Articles
Print this article
Alternative Index Weightings For Passive Property Investment
Written by Joost van Beek and Loes van der Padt   
December 16, 2011

Applying fundamental indexation to listed real estate companies


Alternative Index Weightings For Passive Property Investment

Over recent years, alternative index weighting methodologies have attracted increasing interest amongst investors in passive funds. In this article, we present recent research on the application of a fundamental indexation methodology to an investment universe of global listed real estate companies.

Fundamental Indexation Explained

Fundamental indexation involves the allocation of different index weightings from those implied by the traditional method of weighting by market capitalisation. The underlying assumption of capitalisation-weighting is that stock markets are efficient. Equities with a larger market capitalisation are therefore allocated a larger weighting in the index than equities with a small market capitalisation.

One benefit of this approach is easy tradeability, as the greater part of the portfolio comprises the most liquid names. One disadvantage of the capitalisation-weighted index, assuming that markets are not always efficient, is that overvalued companies are automatically overweighted in the index and undervalued equities are automatically underweighted. The fundamental index methodology allocates index weightings to individual stocks, based upon other metrics that are designed to reflect index constituents’ economic weight.

Applying Fundamental Indexation To Real Estate

In the study described below, we compared the performance of the fundamental index with that of a capitalisation-weighted index on a risk-adjusted basis over a period from 1988 up to and including 2009. A back-test, which included the simulation of both a fundamental index and a market capitalisation-weighted index, was conducted over this period. The two indices comprise the same investment universe, but are weighted according to two different methods, providing a transparent return comparison.

The indices were constructed as follows:

  • The first step was to select 150 real estate equities with the highest free-float market capitalisation from the investment universe. This guarantees the index’s liquidity and enables the index to be replicated in reality.
  • The market capitalisation-weighted index then allocated weightings to these 150 real estate equities according to market capitalisation.
  • The fundamental index allocated weightings to the same 150 real estate equities on the basis of fundamental factors. Before this could be done, the fundamental factors which were to serve as the basis for the index weighting had to be selected.

It was decided that the factors must be:

  • A fair reflection of the economic size of a company.
  • Price-independent, i.e. there must be no relation between a company’s index weight and its valuation.
  • The information for each company must be published and calculated in the same way.

For equities, Arnott et al (2004)1 use the following fundamental factors to create a fundamentally weighted index: revenue, gross dividend payments, cash flow and book value.

For listed real estate companies, some of these fundamental factors are less relevant. Revenue is not a relevant parameter for real estate companies as it does not represent the major source of such companies’ income, and therefore does not reflect true economic size. For listed real estate companies, as opposed to equities in general, book value is related to stock market price because real estate is valued at market value (in Europe).

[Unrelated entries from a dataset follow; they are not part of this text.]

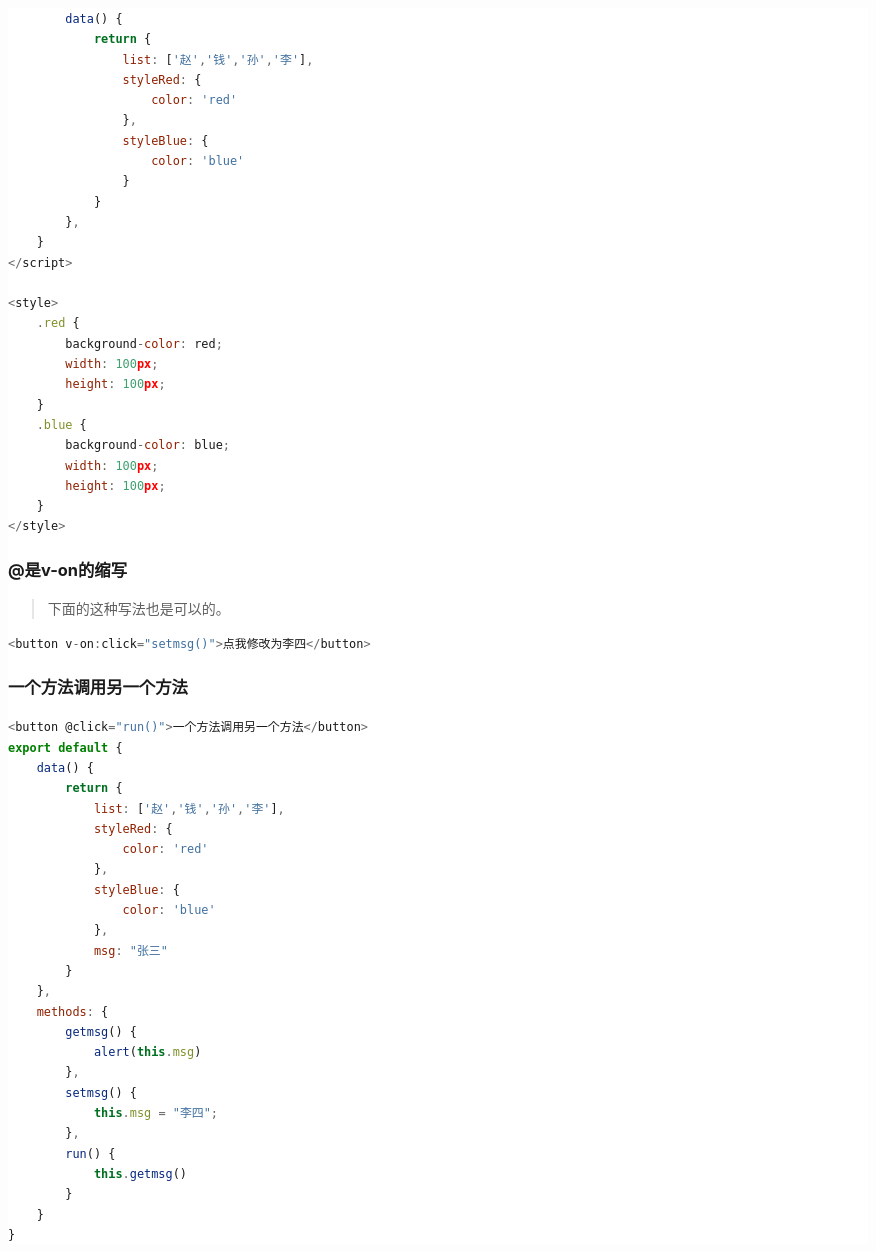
 ```js
        data() {
            return {
                list: ['赵','钱','孙','李'],
                styleRed: {
                    color: 'red'
                },
                styleBlue: {
                    color: 'blue'
                }
            }
        },
    }
</script>

<style>
    .red {
        background-color: red;
        width: 100px;
        height: 100px;
    }
    .blue {
        background-color: blue;
        width: 100px;
        height: 100px;
    }
</style>
```
### @是v-on的缩写
>下面的这种写法也是可以的。

```js
<button v-on:click="setmsg()">点我修改为李四</button>
```

### 一个方法调用另一个方法
```js
<button @click="run()">一个方法调用另一个方法</button>
export default {
    data() {
        return {
            list: ['赵','钱','孙','李'],
            styleRed: {
                color: 'red'
            },
            styleBlue: {
                color: 'blue'
            },
            msg: "张三"
        }
    },
    methods: {
        getmsg() {
            alert(this.msg)
        },
        setmsg() {
            this.msg = "李四";
        },
        run() {
            this.getmsg()
        }
    }
}
```
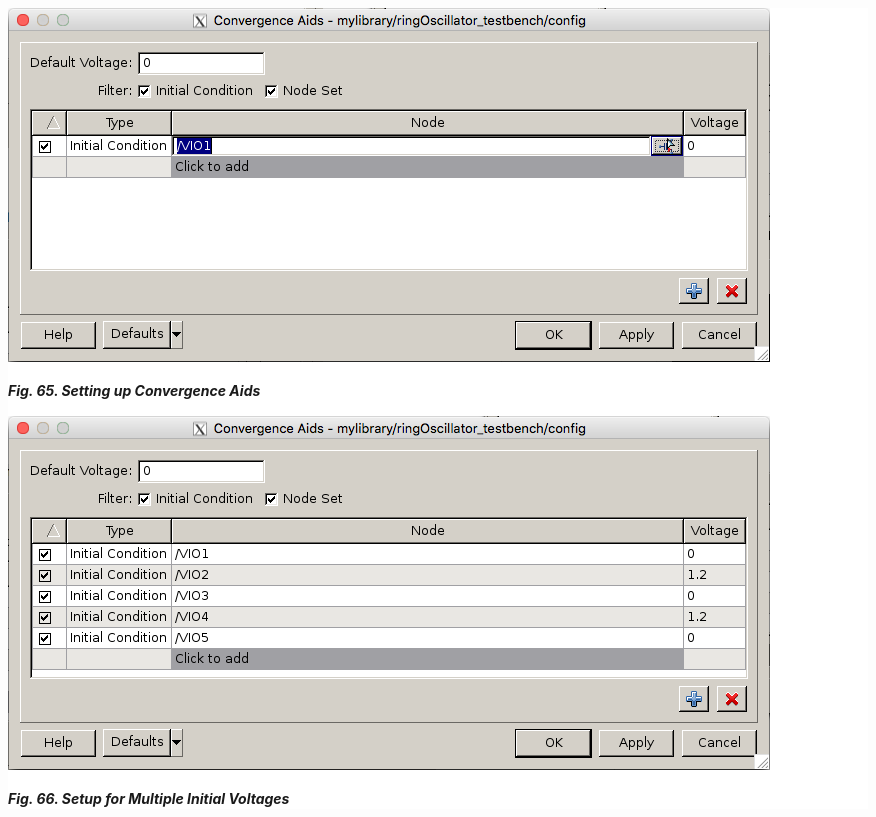 ![fig65](images/fig_P11_22.png)

_**Fig. 65. Setting up Convergence Aids**_

![fig66](images/fig_P11_23.png)

_**Fig. 66. Setup for Multiple Initial Voltages**_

Revenue and book value were therefore not used when putting together a fundamental index for real estate companies. For such companies, the following representative fundamental elements were used2:

  • Total rental income.
  • Earnings before interest, tax, depreciation and amortisation (EBITDA).
  • Gross dividends.

By design, the factors should not have a direct link to share prices. However, they should have positive correlation to each other and should also provide an adequate representation of the economic size of a company. Total rental income is the most important source of income for real estate companies. EBITDA reflects earnings and dividends the distribution to shareholders.

The resulting fundamental index is an equally weighted composite of these three factors. An equal weighting prevents the index from having a structural bias towards specific companies; for instance, weighting on the basis of dividends would cause a bias towards REITs, which have to pay out almost all their earnings (80%-90%). This is explained in more detail in the ‘empirical results’ section, below.